Surfer le spot le plus dément au monde

Ces dernières semaines, St. Flip de Lawndale, pour qui Jésus-Christ n’était pas seulement un sauveur personnel mais également un conseiller en surf, qui utilisait une planche en séquoia à l’ancienne d’à peine un peu moins de dix pieds avec sur le dessus une croix de nacre incrustée et dessous deux dérives en pastique d’un rose violent, s’était fait emmener par un ami en canot à moteur en fibre de verre loin de la côte vers l’Extérieur, pour surfer ce qu’il aurait juré être le spot le plus dément au monde, avec des vagues plus grandes que Waimea, plus grandes que celles de Maverick, plus au nord sur la côte, à Half Moon Bay, ou de Todos Santos à Baja.
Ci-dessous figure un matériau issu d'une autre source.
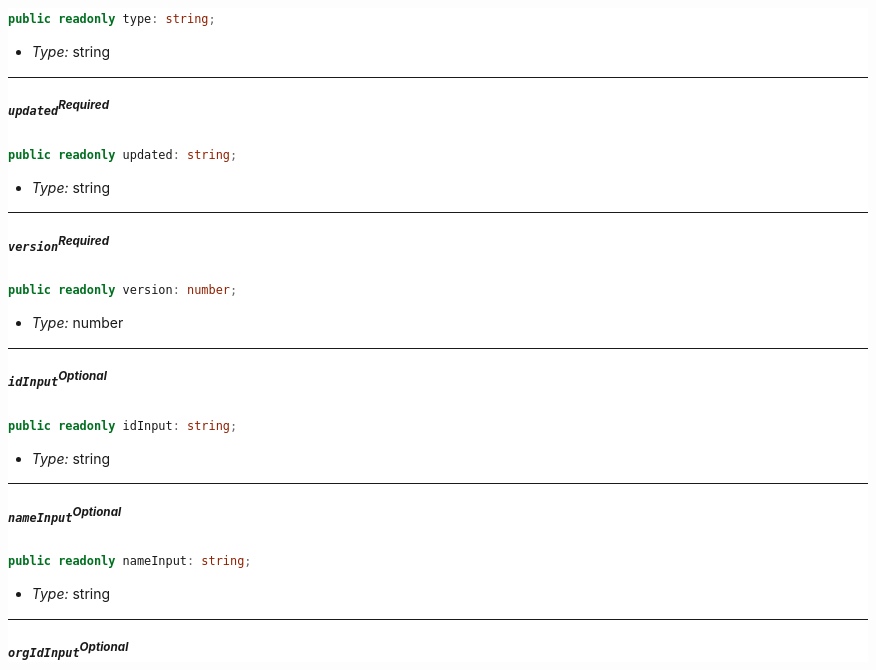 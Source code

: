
 ```typescript
public readonly type: string;
```

- *Type:* string

---

##### `updated`<sup>Required</sup> <a name="updated" id="rhizo-co-terraform-provider-grafana.dataGrafanaLibraryPanel.DataGrafanaLibraryPanel.property.updated"></a>

```typescript
public readonly updated: string;
```

- *Type:* string

---

##### `version`<sup>Required</sup> <a name="version" id="rhizo-co-terraform-provider-grafana.dataGrafanaLibraryPanel.DataGrafanaLibraryPanel.property.version"></a>

```typescript
public readonly version: number;
```

- *Type:* number

---

##### `idInput`<sup>Optional</sup> <a name="idInput" id="rhizo-co-terraform-provider-grafana.dataGrafanaLibraryPanel.DataGrafanaLibraryPanel.property.idInput"></a>

```typescript
public readonly idInput: string;
```

- *Type:* string

---

##### `nameInput`<sup>Optional</sup> <a name="nameInput" id="rhizo-co-terraform-provider-grafana.dataGrafanaLibraryPanel.DataGrafanaLibraryPanel.property.nameInput"></a>

```typescript
public readonly nameInput: string;
```

- *Type:* string

---

##### `orgIdInput`<sup>Optional</sup> <a name="orgIdInput" id="rhizo-co-terraform-provider-grafana.dataGrafanaLibraryPanel.DataGrafanaLibraryPanel.property.orgIdInput"></a>
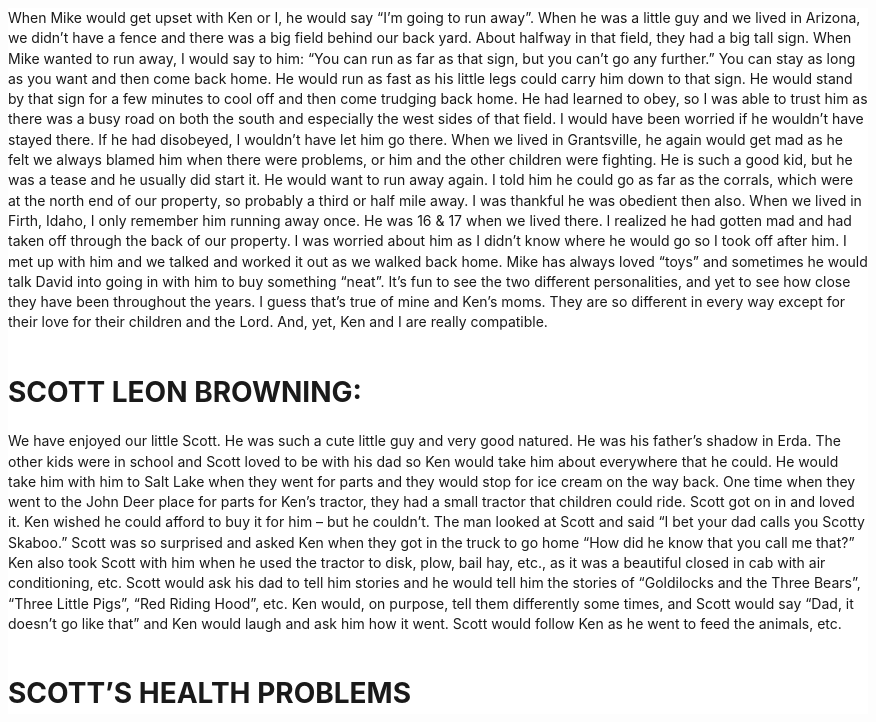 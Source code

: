 When Mike would get upset with Ken or I, he would say “I’m going to run away”.   When he was a little guy and we lived in Arizona, we didn’t have a fence and there was a big field behind our back yard.  About halfway in that field, they had a big tall sign. When Mike wanted to run away, I would say to him: “You can run as far as that sign, but you can’t go any further.”  You can stay as long as you want and then come back home.  He would run as fast as his little legs could carry him down to that sign.  He would stand by that sign for a few minutes to cool off and then come trudging back home.  He had learned to obey, so I was able to trust him as there was a busy road on both the south and especially the west sides of that field.  I would have been worried if he wouldn’t have stayed there.  If he had disobeyed, I wouldn’t have let him go there.
When we lived in Grantsville, he again would get mad as he felt we always blamed him when there were problems, or him and the other children were fighting.  He is such a good kid, but he was a tease and he usually did start it.  He would want to run away again.  I told him he could go as far as the corrals, which were at the north end of our property, so probably a third or half mile away.  I was thankful he was obedient then also.  When we lived in Firth, Idaho, I only remember him running away once.  He was 16 & 17 when we lived there.  I realized he had gotten mad and had taken off through the back of our property.  I was worried about him as I didn’t know where he would go so I took off after him.  I met up with him and we talked and worked it out as we walked back home.
Mike has always loved “toys” and sometimes he would talk David into going in with him to buy something “neat”.  It’s fun to see the two different personalities, and yet to see how close they have been throughout the years.  I guess that’s true of mine and Ken’s moms.  They are so different in every way except for their love for their children and the Lord.  And, yet, Ken and I are really compatible.

# SCOTT LEON BROWNING:

We have enjoyed our little Scott.  He was such a cute little guy and very good natured.  He was his father’s shadow in Erda.  The other kids were in school and Scott loved to be with his dad so Ken would take him about everywhere that he could.  He would take him with him to Salt Lake when they went for parts and they would stop for ice cream on the way back.  One time when they went to the John Deer place for parts for Ken’s tractor, they had a small tractor that children could ride.  Scott got on in and loved it.  Ken wished he could afford to buy it for him – but he couldn’t.  The man looked at Scott and said “I bet your dad calls you Scotty Skaboo.”  Scott was so surprised and asked Ken when they got in the truck to go home “How did he know that you call me that?”  Ken also took Scott with him when he used the tractor to disk, plow, bail hay, etc., as it was a beautiful closed in cab with air conditioning, etc.  Scott would ask his dad to tell him stories and he would tell him the stories of “Goldilocks and the Three Bears”, “Three Little Pigs”, “Red Riding Hood”, etc.  Ken would, on purpose, tell them differently some times, and Scott would say “Dad, it doesn’t go like that” and Ken would laugh and ask him how it went.  Scott would follow Ken as he went to feed the animals, etc.

# SCOTT’S HEALTH PROBLEMS
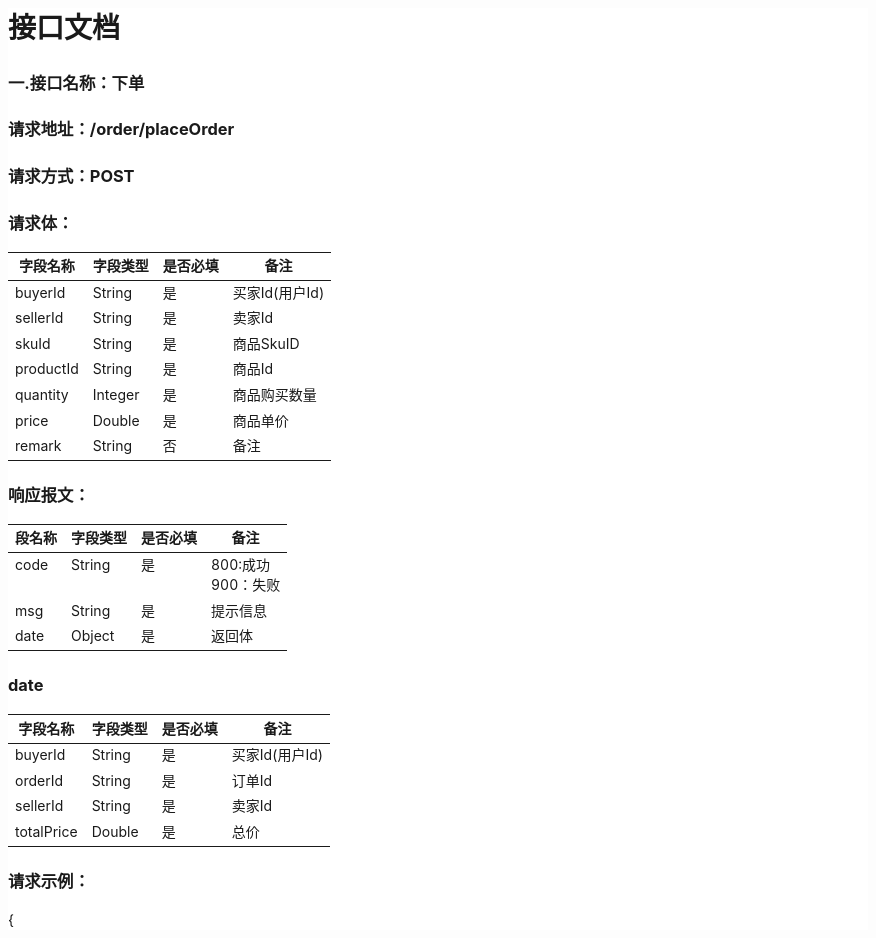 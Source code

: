 # 接口文档

### 一.接口名称：下单

### 请求地址：/order/placeOrder

### 请求方式：POST

### 请求体：

| 字段名称  | 字段类型 | 是否必填 | 备注           |
| --------- | -------- | -------- | -------------- |
| buyerId   | String   | 是       | 买家Id(用户Id) |
| sellerId  | String   | 是       | 卖家Id         |
| skuId     | String   | 是       | 商品SkuID      |
| productId | String   | 是       | 商品Id         |
| quantity  | Integer  | 是       | 商品购买数量   |
| price     | Double   | 是       | 商品单价       |
| remark    | String   | 否       | 备注           |

### 响应报文：

| 段名称 | 字段类型 | 是否必填 | 备注                    |
| ------ | -------- | -------- | ----------------------- |
| code   | String   | 是       | 800:成功<br />900：失败 |
| msg    | String   | 是       | 提示信息                |
| date   | Object   | 是       | 返回体                  |

### date

| 字段名称   | 字段类型 | 是否必填 | 备注           |
| ---------- | -------- | -------- | -------------- |
| buyerId    | String   | 是       | 买家Id(用户Id) |
| orderId    | String   | 是       | 订单Id         |
| sellerId   | String   | 是       | 卖家Id         |
| totalPrice | Double   | 是       | 总价           |

### 请求示例：

{
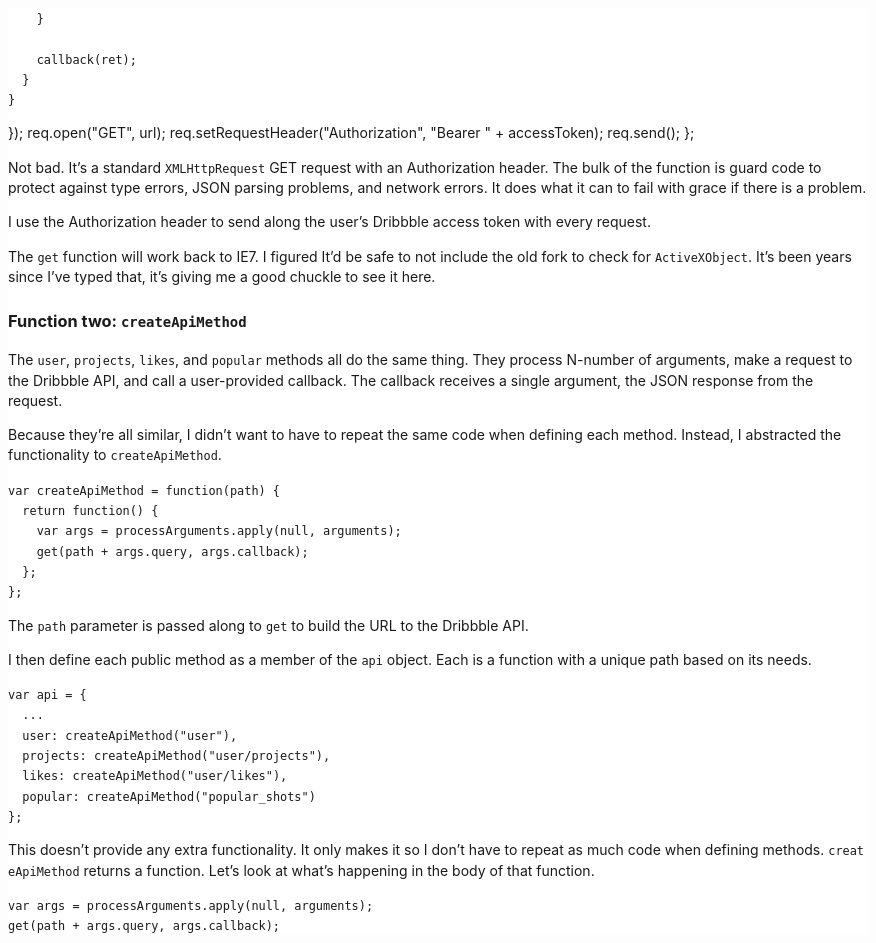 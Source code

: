         }

        callback(ret);
      }
    }

});
req.open("GET", url);
req.setRequestHeader("Authorization", "Bearer " + accessToken);
req.send();
};</code></pre>

<p>
  Not bad. It’s a standard <code>XMLHttpRequest</code> GET request with an Authorization header. The bulk of the function is guard code to protect against type errors, JSON parsing problems, and network errors. It does what it can to fail with grace if there is a problem.
</p>
<p>
  I use the Authorization header to send along the user’s Dribbble access token with every request.
</p>

<p>
  The <code>get</code> function will work back to IE7. I figured It’d be safe to not include the old fork to check for <code>ActiveXObject</code>. It’s been years since I’ve typed that, it’s giving me a good chuckle to see it here.
</p>

<h3 id="function-two-createApiMethod">Function two: <code>createApiMethod</code></h3>
<p>
  The <code>user</code>, <code>projects</code>, <code>likes</code>, and <code>popular</code> methods all do the same thing. They process N-number of arguments, make a request to the Dribbble API, and call a user-provided callback. The callback receives a single argument, the JSON response from the request.
</p>
<p>
  Because they’re all similar, I didn’t want to have to repeat the same code when defining each method. Instead, I abstracted the functionality to <code>createApiMethod</code>.
</p>
<pre><code class="language-javascript">var createApiMethod = function(path) {
  return function() {
    var args = processArguments.apply(null, arguments);
    get(path + args.query, args.callback);
  };
};</code></pre>
<p>
  The <code>path</code> parameter is passed along to <code>get</code> to build the URL to the Dribbble API.
</p>
<p>
  I then define each public method as a member of the <code>api</code> object. Each is a function with a unique path based on its needs.
</p>
<pre><code class="language-javascript">var api = {
  ...
  user: createApiMethod("user"),
  projects: createApiMethod("user/projects"),
  likes: createApiMethod("user/likes"),
  popular: createApiMethod("popular_shots")
};</code></pre>
<p>
  This doesn’t provide any extra functionality. It only makes it so I don’t
  have to repeat as much code when defining methods. <code>createApiMethod</code> returns a function. Let’s look at what’s happening in the body of that function.
</p>
<pre><code class="language-javascript">var args = processArguments.apply(null, arguments);
get(path + args.query, args.callback);</code></pre> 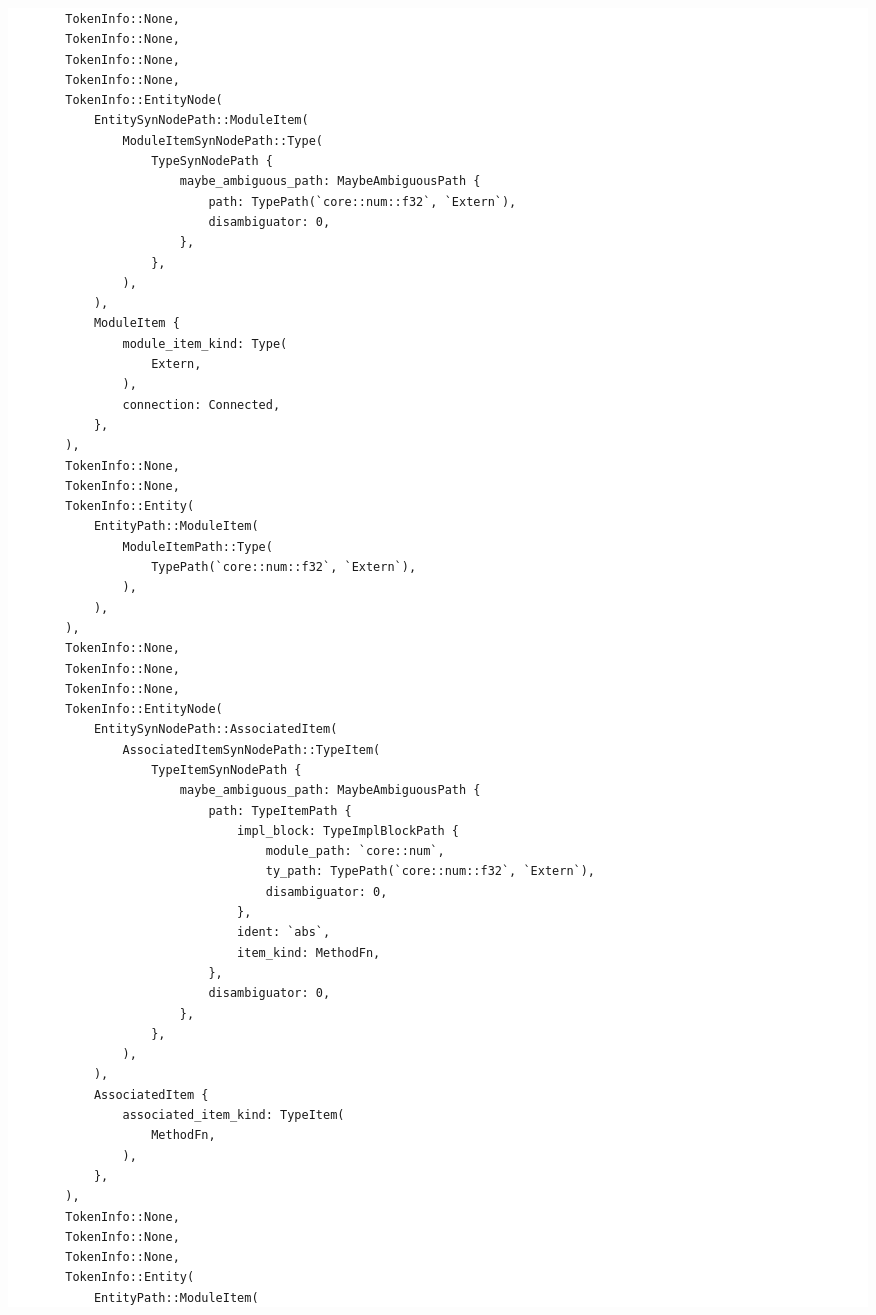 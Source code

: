             TokenInfo::None,
            TokenInfo::None,
            TokenInfo::None,
            TokenInfo::None,
            TokenInfo::EntityNode(
                EntitySynNodePath::ModuleItem(
                    ModuleItemSynNodePath::Type(
                        TypeSynNodePath {
                            maybe_ambiguous_path: MaybeAmbiguousPath {
                                path: TypePath(`core::num::f32`, `Extern`),
                                disambiguator: 0,
                            },
                        },
                    ),
                ),
                ModuleItem {
                    module_item_kind: Type(
                        Extern,
                    ),
                    connection: Connected,
                },
            ),
            TokenInfo::None,
            TokenInfo::None,
            TokenInfo::Entity(
                EntityPath::ModuleItem(
                    ModuleItemPath::Type(
                        TypePath(`core::num::f32`, `Extern`),
                    ),
                ),
            ),
            TokenInfo::None,
            TokenInfo::None,
            TokenInfo::None,
            TokenInfo::EntityNode(
                EntitySynNodePath::AssociatedItem(
                    AssociatedItemSynNodePath::TypeItem(
                        TypeItemSynNodePath {
                            maybe_ambiguous_path: MaybeAmbiguousPath {
                                path: TypeItemPath {
                                    impl_block: TypeImplBlockPath {
                                        module_path: `core::num`,
                                        ty_path: TypePath(`core::num::f32`, `Extern`),
                                        disambiguator: 0,
                                    },
                                    ident: `abs`,
                                    item_kind: MethodFn,
                                },
                                disambiguator: 0,
                            },
                        },
                    ),
                ),
                AssociatedItem {
                    associated_item_kind: TypeItem(
                        MethodFn,
                    ),
                },
            ),
            TokenInfo::None,
            TokenInfo::None,
            TokenInfo::None,
            TokenInfo::Entity(
                EntityPath::ModuleItem( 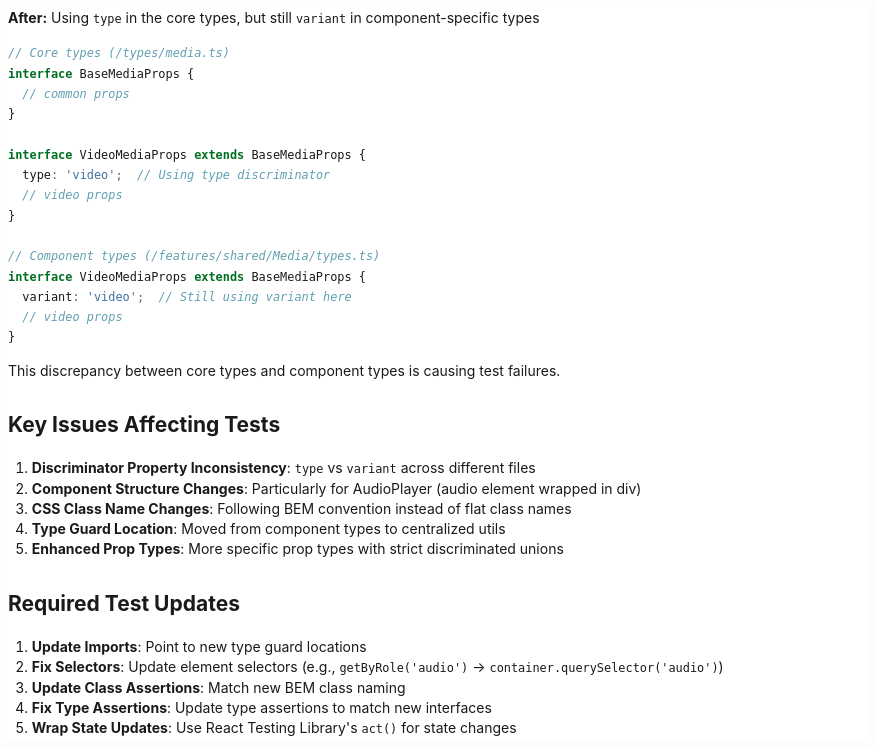 **After:** Using `type` in the core types, but still `variant` in component-specific types
```typescript
// Core types (/types/media.ts)
interface BaseMediaProps {
  // common props
}

interface VideoMediaProps extends BaseMediaProps {
  type: 'video';  // Using type discriminator
  // video props
}

// Component types (/features/shared/Media/types.ts)
interface VideoMediaProps extends BaseMediaProps {
  variant: 'video';  // Still using variant here
  // video props
}
```

This discrepancy between core types and component types is causing test failures.

## Key Issues Affecting Tests

1. **Discriminator Property Inconsistency**: `type` vs `variant` across different files
2. **Component Structure Changes**: Particularly for AudioPlayer (audio element wrapped in div)
3. **CSS Class Name Changes**: Following BEM convention instead of flat class names
4. **Type Guard Location**: Moved from component types to centralized utils
5. **Enhanced Prop Types**: More specific prop types with strict discriminated unions

## Required Test Updates

1. **Update Imports**: Point to new type guard locations
2. **Fix Selectors**: Update element selectors (e.g., `getByRole('audio')` → `container.querySelector('audio')`)
3. **Update Class Assertions**: Match new BEM class naming
4. **Fix Type Assertions**: Update type assertions to match new interfaces
5. **Wrap State Updates**: Use React Testing Library's `act()` for state changes  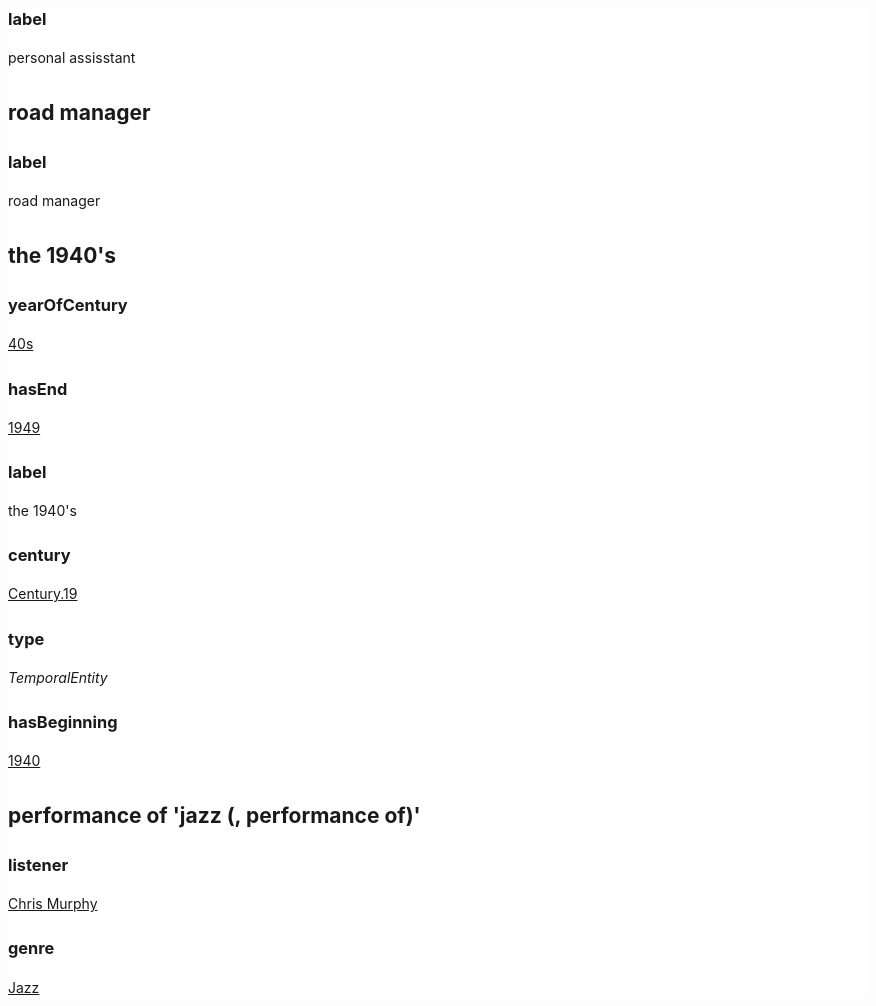 ### label


personal assisstant

## road manager

### label


road manager

## the 1940's

### yearOfCentury


[40s](#40s)

### hasEnd


[1949](#1949)

### label


the 1940's

### century


[Century.19](#Century.19)

### type


*TemporalEntity*

### hasBeginning


[1940](#1940)

## performance of 'jazz (, performance of)'

### listener


[Chris Murphy](#Chris-Murphy)

### genre


[Jazz](#Jazz)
Des stewardesses sur des vols transpacifiques rapportaient l’avoir vu d’en haut, durant la descente sur LAX, surfer là où théoriquement il n’y aurait pas dû y avoir de barre, une silhouette dans un ample maillot de ban blanc, d’une blancheur que la lumière à elle seule ne pouvait expliquer… Le soir, avec le coucher de soleil derrière lui, il remontait jusqu’à Gordida Beach et sa pulsation de bastringue séculaire, attrapait une bière, et traînait là, en silence, souriant aux gens quand il le fallait, en attendant le retour des premières lueurs du jour.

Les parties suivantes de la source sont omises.